The lalent period is the time between stimulation and the onset of contraction. During this time lag, the action potential spreads along the sarcolemma, and calcium ions are released.

After the contraction period, there is a belief relaxation period in which the muscle is unresponsive to a stimulus; this period is known as the absolute refractory period.

Question 23

Temporal Summation

Answer 23

When the fibers of a muscle are exposed to very frequent stimuli, the muscle cannot fully relax. The contractions begin to combine, becoming stronger and more prolonged.

The contractions become continuous when the stimili are so frequent that the muscle cannot relax. This type of contraction is known as tetanus and is stronger than a simple twitch of a single fiber. If tetanus is maintained, the muscle will fatigue, and the contraction will weaken.

Question 24

Tonux

Answer 24

State of partial contraction. Muscles are never completely relaxed and maintain a partially contracted state at all times.

Question 25

Cori Cycle

Answer 25

During periods of strenuous activity, skeletal muscles convert glucose to pyruvic acid through the process of glycolysis. This process enables skeletal muscles to continue contracting, even in the absence of oxygen.

Lactic acid is generated when pyruvic acid is reacted with the enzyme lactate dehydrogenase. This process allows the pyruvate to enter the Krebs cycle. The purpose of the Cori cycle during periods of strenuous activity is to convert lactic acid in the liver to glucose for discharge into the bloodstream. Once the glucose is in the blood, the muscles are then able to use the glucose as an immediate source of energy or rebuild their glycogen reserves.

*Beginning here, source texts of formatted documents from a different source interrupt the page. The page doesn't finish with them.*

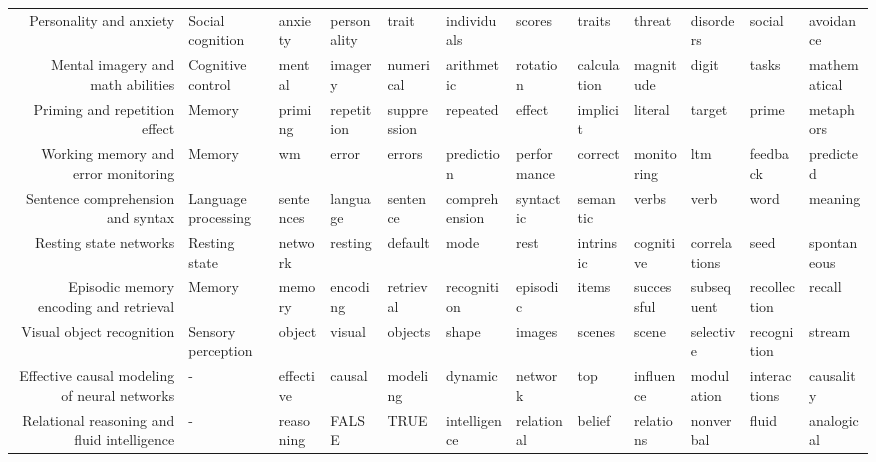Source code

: \documentclass[english]{article}
\begin{document}
\begin{landscape}
\begin{center}
\begin{supertabular}{rlllllllllll}
             Personality and anxiety &    Social cognition &          anxiety &   personality &           trait &    individuals &      scores &         traits &        threat &      disorders &        social &      avoidance \\
   Mental imagery and math abilities &   Cognitive control &           mental &       imagery &       numerical &     arithmetic &    rotation &    calculation &     magnitude &          digit &         tasks &   mathematical \\
       Priming and repetition effect &              Memory &          priming &    repetition &     suppression &       repeated &      effect &       implicit &       literal &         target &         prime &      metaphors \\
 Working memory and error monitoring &              Memory &               wm &         error &          errors &     prediction & performance &        correct &    monitoring &            ltm &      feedback &      predicted \\
   Sentence comprehension and syntax & Language processing &        sentences &      language &        sentence &  comprehension &   syntactic &       semantic &         verbs &           verb &          word &        meaning \\
              Resting state networks &       Resting state &          network &       resting &         default &           mode &        rest &      intrinsic &     cognitive &   correlations &          seed &    spontaneous \\
Episodic memory encoding and retrieval &              Memory &           memory &      encoding &       retrieval &    recognition &    episodic &          items &    successful &     subsequent &  recollection &         recall \\
           Visual object recognition &  Sensory perception &           object &        visual &         objects &          shape &      images &         scenes &         scene &      selective &   recognition &         stream \\
Effective causal modeling of neural networks &                   - &        effective &        causal &        modeling &        dynamic &     network &            top &     influence &     modulation &  interactions &      causality \\
Relational reasoning and fluid intelligence &                   - &        reasoning &         FALSE &            TRUE &   intelligence &  relational &         belief &     relations &      nonverbal &         fluid &     analogical \\

\end{supertabular}
\end{center}
\end{landscape}
\end{document}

Conversion of glucose into pyruvate in the muscle cells is necessary for the creation of ATP during periods of strenuous exercise and does not involve the Cori cycle. During periods of intense exercise, the production of lactic acid is increased, and glycogen is broken down into glucose; however, that is not by means of the Cori cycle.

Question 26

Smooth Muscle

Answer 26

Responsible for involuntary actions and is innervated by the ANS.

Smooth muscle is found in digestive tract, bladder, uterus, and blood vessel walls, among other places.

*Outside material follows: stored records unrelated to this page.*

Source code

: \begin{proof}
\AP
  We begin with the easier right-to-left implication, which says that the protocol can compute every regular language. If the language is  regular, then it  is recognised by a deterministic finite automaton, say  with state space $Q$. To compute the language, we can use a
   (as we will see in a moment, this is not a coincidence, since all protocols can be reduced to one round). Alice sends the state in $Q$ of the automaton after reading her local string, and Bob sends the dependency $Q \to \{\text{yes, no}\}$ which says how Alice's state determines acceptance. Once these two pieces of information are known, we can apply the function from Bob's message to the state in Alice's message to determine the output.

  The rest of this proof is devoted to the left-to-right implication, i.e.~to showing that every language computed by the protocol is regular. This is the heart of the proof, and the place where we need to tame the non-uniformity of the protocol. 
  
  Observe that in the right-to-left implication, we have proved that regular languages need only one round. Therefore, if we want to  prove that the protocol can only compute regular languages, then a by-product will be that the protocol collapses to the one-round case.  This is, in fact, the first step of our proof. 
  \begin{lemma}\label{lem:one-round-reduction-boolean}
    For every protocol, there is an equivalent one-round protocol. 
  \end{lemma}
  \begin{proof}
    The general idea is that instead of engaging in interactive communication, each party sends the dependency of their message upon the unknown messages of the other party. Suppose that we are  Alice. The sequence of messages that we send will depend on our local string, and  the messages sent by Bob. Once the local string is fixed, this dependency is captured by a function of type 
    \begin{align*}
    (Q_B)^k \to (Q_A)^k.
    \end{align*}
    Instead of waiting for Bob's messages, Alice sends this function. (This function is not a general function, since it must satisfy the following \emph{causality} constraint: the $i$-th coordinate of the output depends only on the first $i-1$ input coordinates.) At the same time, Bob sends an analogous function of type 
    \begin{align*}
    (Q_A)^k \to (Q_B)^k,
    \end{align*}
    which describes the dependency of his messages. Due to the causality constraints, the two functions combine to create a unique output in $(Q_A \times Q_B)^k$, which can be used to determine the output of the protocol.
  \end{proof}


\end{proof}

Smooth muscle cells possess one centrally located nucleus.

Smooth muscles lack the striations of skeletal muscle.

Question 27

Cardiac Muscle

Answer 27

The muscle tissue of the heart is composed of cardiac muscle fibers.

These fibers possess characteristics of both skeletal and smooth muscle fibers.

As in skeletal muscle, actin and myosin filaments are arranged in sarcomeres, giving cardiac muscle a striated appearance.

However, cardiac muscle cells generally have only one or two centrally located nuclei.

Question 28

Creatine Phosphate

Answer 28

In vertebrates energy can be temporarily stored in this high-energy compound.

Question 29

Myoglobin

Answer 29

A hemoglobin-like protein found in muscle tissue. Has a high oxygen affinity and maintains the oxygen supply in muscles by binding oxygen tightly.